Provable Compositional Generalization for Object-Centric Learning

  • paper_url: http://arxiv.org/abs/2310.05327
  • repo_url: None
  • paper_authors: Thaddäus Wiedemer, Jack Brady, Alexander Panfilov, Attila Juhos, Matthias Bethge, Wieland Brendel
  • for: bridging the gap between human and machine perception
  • methods: learning object-centric representations, using autoencoders with structural assumptions and enforcing encoder-decoder consistency
  • results: provable compositional generalization of object-centric representations through identifiability theory, validated through experiments on synthetic image data.Here’s the full text in Simplified Chinese:
  • for: bridging the gap between人类和机器视觉
  • methods: 通过学习对象中心表示,使用具有结构假设的自动编码器和强制编码器-解码器一致性,实现可靠的 композиitional generalization
  • results: 通过identifiability理论,证明对象中心表示可以可靠地推广到新的组合结构,并通过synthetic图像数据实验证明了这一结论。
    Abstract Learning representations that generalize to novel compositions of known concepts is crucial for bridging the gap between human and machine perception.
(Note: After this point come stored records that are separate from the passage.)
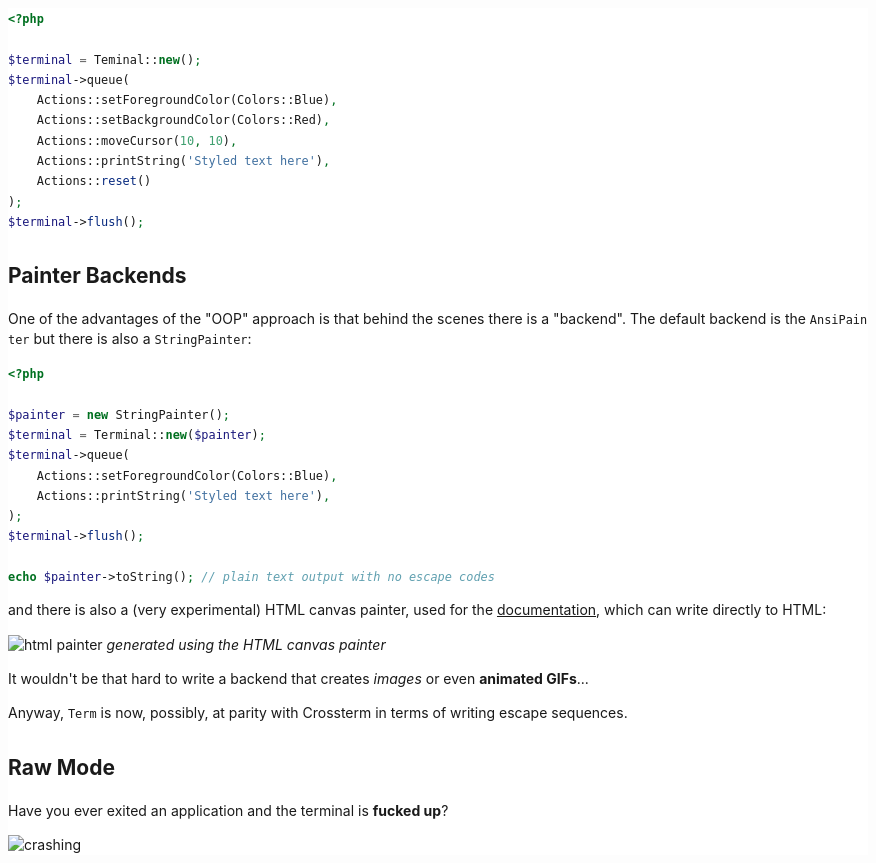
```php
<?php

$terminal = Teminal::new();
$terminal->queue(
    Actions::setForegroundColor(Colors::Blue),
    Actions::setBackgroundColor(Colors::Red),
    Actions::moveCursor(10, 10),
    Actions::printString('Styled text here'),
    Actions::reset()
);
$terminal->flush();
```

## Painter Backends

One of the advantages of the "OOP" approach is that behind the scenes there is
a "backend". The default backend is the `AnsiPainter` but there is also a
`StringPainter`:

```php
<?php

$painter = new StringPainter();
$terminal = Terminal::new($painter);
$terminal->queue(
    Actions::setForegroundColor(Colors::Blue),
    Actions::printString('Styled text here'),
);
$terminal->flush();

echo $painter->toString(); // plain text output with no escape codes
```

and there is also a (very experimental) HTML canvas painter, used for the
[documentation](https://php-tui.github.io/php-tui/docs/guides/getting-started), which can write directly to HTML:

![html painter](/images/2023-11-27/html-painter.png)
_generated using the HTML canvas painter_

It wouldn't be that hard to write a backend that creates _images_ or even
**animated GIFs**...

Anyway, `Term` is now, possibly, at parity with Crossterm in terms of writing
escape sequences.

## Raw Mode

Have you ever exited an application and the terminal is **fucked up**?

![crashing](/images/2023-11-27/crashing.png)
One prominent effort is learning object-centric representations, which are widely conjectured to enable compositional generalization. Yet, it remains unclear when this conjecture will be true, as a principled theoretical or empirical understanding of compositional generalization is lacking. In this work, we investigate when compositional generalization is guaranteed for object-centric representations through the lens of identifiability theory. We show that autoencoders that satisfy structural assumptions on the decoder and enforce encoder-decoder consistency will learn object-centric representations that provably generalize compositionally. We validate our theoretical result and highlight the practical relevance of our assumptions through experiments on synthetic image data.
    摘要 学习概念的总结,使机器和人类视觉之间的差异越来越小,是核心的问题。一种广泛的尝试是学习对象中心的表示,这些表示被推测可以实现 композиitional generalization。然而,是否这种推测是正确的,还没有一个明确的理论或实际理解。在这项工作中,我们通过标识理论来研究对象中心表示是否可以 garantuee compositional generalization。我们证明了满足核心假设的 autoencoder 将学习对象中心表示,并且可以确定性地推导 compositional generalization。我们验证了我们的理论结论,并通过实验 validate 我们的假设在生成的图像数据上。

Increasing Entropy to Boost Policy Gradient Performance on Personalization Tasks

  • paper_url: http://arxiv.org/abs/2310.05324
  • repo_url: https://github.com/acstarnes/wain23-policy-regularization
  • paper_authors: Andrew Starnes, Anton Dereventsov, Clayton Webster
  • For: 本研究考虑了使用强化学习agent中的政策梯度优化的迁移抑制效果。* Methods: 本文使用了不同的$\varphi$-差分和最大均值差Distance来增强Policy的优化目标函数,以促进Policy的多样性。* Results: 数值实验表明,通过使用多样性促进策略 régularization,可以提高各种个性化任务的性能,而且不会 sacrificing accuracy。
    Abstract In this effort, we consider the impact of regularization on the diversity of actions taken by policies generated from reinforcement learning agents trained using a policy gradient. Policy gradient agents are prone to entropy collapse, which means certain actions are seldomly, if ever, selected. We augment the optimization objective function for the policy with terms constructed from various $\varphi$-divergences and Maximum Mean Discrepancy which encourages current policies to follow different state visitation and/or action choice distribution than previously computed policies. We provide numerical experiments using MNIST, CIFAR10, and Spotify datasets. The results demonstrate the advantage of diversity-promoting policy regularization and that its use on gradient-based approaches have significantly improved performance on a variety of personalization tasks. Furthermore, numerical evidence is given to show that policy regularization increases performance without losing accuracy.
    摘要 “在这个努力中,我们考虑了规则化对Policy生成的多样性的影响。Policy梯度学习代理人容易出现Entropy塌塌,这意味着某些动作很少或者从未被选择。我们将优化优化目标函数中的Policy加入了不同的状态访问和/或动作选择分布的梯度的不同$\varphi$-多样性和Maximum Mean Discrepancy。我们在MNIST、CIFAR10和Spotify数据集上进行了数值实验,结果表明了促进多样性的策略REG regularization的优势,并且在各种个性化任务中显著提高了性能。此外,我们还提供了数值证明,证明政策REG regularization可以不失准确性地提高表现。”Note that the translation is in Simplified Chinese, which is the standard writing system used in mainland China. If you prefer Traditional Chinese, please let me know and I can provide the translation in that format as well.